In Louisiana, some rape victims are being billed for the care they need after such a traumatic experience, including (but not limited to) medicines, and fees for being admitted into the emergency room, according to time.com.
Billing victims for these costs is unethical. They shouldn’t have to worry about inability to pay, and they shouldn’t have to consider opting out of the tests and treatments that they might truly need.
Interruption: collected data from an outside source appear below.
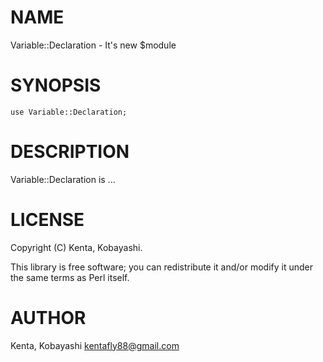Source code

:# NAME

Variable::Declaration - It's new $module

# SYNOPSIS

    use Variable::Declaration;

# DESCRIPTION

Variable::Declaration is ...

# LICENSE

Copyright (C) Kenta, Kobayashi.

This library is free software; you can redistribute it and/or modify
it under the same terms as Perl itself.

# AUTHOR

Kenta, Kobayashi <kentafly88@gmail.com>
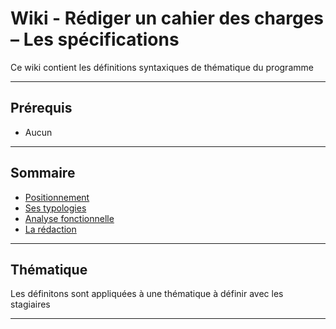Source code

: # Wiki - Rédiger un cahier des charges – Les spécifications

Ce wiki contient les définitions syntaxiques de thématique du programme

___

## Prérequis

* Aucun

___

## Sommaire

* [Positionnement](https://github.com/seeren-training/Cahier-Des-Charges/wiki/01)
* [Ses typologies](https://github.com/seeren-training/Cahier-Des-Charges/wiki/02)
* [Analyse fonctionnelle](https://github.com/seeren-training/Cahier-Des-Charges/wiki/03)
* [La rédaction](https://github.com/seeren-training/Cahier-Des-Charges/wiki/04)

___

## Thématique

Les définitons sont appliquées à une thématique à définir avec les stagiaires

___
In 1994, Congress passed the Violence Against Women Act, which was made up of various reforms to improve a victim’s protection under federal laws, according to a White House fact sheet on the VAWA. The most important point on the fact sheet is that “… victims, no matter their income levels, are not forced to bear the expense of their own rape exams or for service of a protection order.”
VAWA was amended in 2005, yet the only things granted to victims by law were basic SANE exams or rape kits. Because technology and medicine are continually advancing, there is currently a huge gap in the act that leaves the door open for victims to be billed for basic tests, like pregnancy or HIV tests, and medications to prevent pregnancy and various STDs, amongst them HIV.
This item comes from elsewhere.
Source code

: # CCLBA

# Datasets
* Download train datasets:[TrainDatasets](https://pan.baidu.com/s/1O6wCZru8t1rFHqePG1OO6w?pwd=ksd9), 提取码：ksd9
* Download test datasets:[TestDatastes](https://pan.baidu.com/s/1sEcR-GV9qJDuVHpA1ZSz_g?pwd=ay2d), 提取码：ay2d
Regardless of their financial status, victims should not have to pay for the procedures to prevent pregnancy, HIV, or STDs. In the midst of a traumatic event such as rape, the economical burden definitely shouldn’t be placed on the victim’s shoulder.
According to time.com, Louisiana isn’t alone: most states don’t pay for these types of tests or medications. Merely 10 states cover the costs of being admitted into the emergency room and only five cover the treatment of all the victims’ injuries.
As the Louisiana Crime Victims Reparations Board notes on its website, the board can refund the victims. However, there are certain conditions that restrict it, like requiring victims to file charges or declaring victims who were involved in illegal activity at the time of the crime, (which could be used against underage victims who were drinking).
Other measures employed by the board include requiring a clean record for the past five years, so victims on probation for a victimless crime would also be denied reimbursement for their medical costs, according to the Board’s website.
The tricky wordplay in the next measure, however, seems to be the most dangerous: “A victim whose own behavior contributed to the crime (in those cases, benefits may be reduced or denied).” This measure is very dangerous because it is clearly a victim-blaming stance, one that can be used against the survivors. Being told by the board that you are not eligible to receive compensation for your medical costs because you contributed to the crime is not only objectionable, it could disrupt the emotional process because you’re being told that you asked for it, that you somehow deserved it.
According to The Times-Picayune, many victims are simply denied their applications, and some claim that this process is not only unfair, but that the board meets once a month so that the process can become very tedious and long.
The measures employed by the board probably affect the decision that different victims make to not report such a traumatic experience, but the bigger problem is that it could lead to victims’ deciding to not seek the important medical attention that they need.
Though it is clear that the Louisiana Crime Victims Reparation Board needs to review their requirements to be eligible for reimbursement for these tests and medicines, it is even clearer that VAWA needs some changes. Maybe the language that was employed in the act mistakenly leaves a loophole in its midst, but a clearer stance is necessary to legally remove all costs for a victim.
Rape victims need tests and medicines to prevent pregnancy, HIV, and other STDs. Medicine has advanced enough to help women in the aftermath of such a traumatic and dangerous experience, but the VAWA has to evolve and catch up to it.